Opened 7 years ago

Last modified 7 years ago

#6404 defect new

twisted.python.util.runAsEffectiveUser isn't safe in the presence of threads

Reported by: Tom Prince Owned by:
Priority: normal Milestone:
Component: core Keywords:
Cc: Branch:
Author:

Description

If any other thread happens to be scheduled while the function is being called, it will run with elevated privileges.

I guess there is nothing to be done to prevent this, but it seems like it should be something to be documented.

Change History (1)

comment:1 Changed 7 years ago by Jean-Paul Calderone

It's true it's difficult to address this. Apart from documenting the function as not safe for use with threads, there are potentially some other options though:

  • Get rid of it. Make any code depending on it work some other way. Twisted only uses runAsEffectiveUser in Conch's implementation of the UNIXPasswordDatabase checker.
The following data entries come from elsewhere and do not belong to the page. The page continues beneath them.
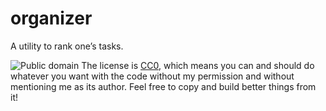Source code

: # organizer

A utility to rank one’s tasks.

![Public domain](http://i.creativecommons.org/p/zero/1.0/88x31.png)
The license is [CC0](http://creativecommons.org/publicdomain/zero/1.0/), which means you can and should do whatever you want with the code without my permission and without mentioning me as its author. Feel free to copy and build better things from it!
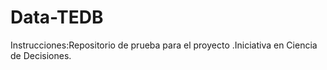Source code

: # Data-TEDB
Instrucciones:Repositorio de prueba para el proyecto .Iniciativa en Ciencia de Decisiones.
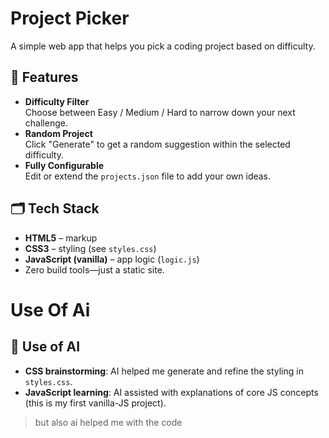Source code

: # Project Picker

A simple web app that helps you pick a coding project based on difficulty.


## 🚀 Features

- **Difficulty Filter**  
  Choose between Easy / Medium / Hard to narrow down your next challenge.
- **Random Project**  
  Click "Generate" to get a random suggestion within the selected difficulty.
- **Fully Configurable**  
  Edit or extend the `projects.json` file to add your own ideas.

## 🗂️ Tech Stack

- **HTML5** – markup  
- **CSS3** – styling (see `styles.css`)  
- **JavaScript (vanilla)** – app logic (`logic.js`)  
- Zero build tools—just a static site.

# Use Of Ai 

## 🤖 Use of AI

- **CSS brainstorming**: AI helped me generate and refine the styling in `styles.css`.  
- **JavaScript learning**: AI assisted with explanations of core JS concepts (this is my first vanilla-JS project).

>but also ai helped me with the code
This checker could use a helper child process instead.
  • Make it atomic. If no other Python thread can run while runAsEffectiveUser is running, then the temporarily elevated privileges aren't a problem (as long as we ignore threads running outside of Python's threading system, which seems reasonable). There are probably a number of possible approaches to making it atomic, among them the recently discussed threading.atomic API.
Note: See TracTickets for help on using tickets.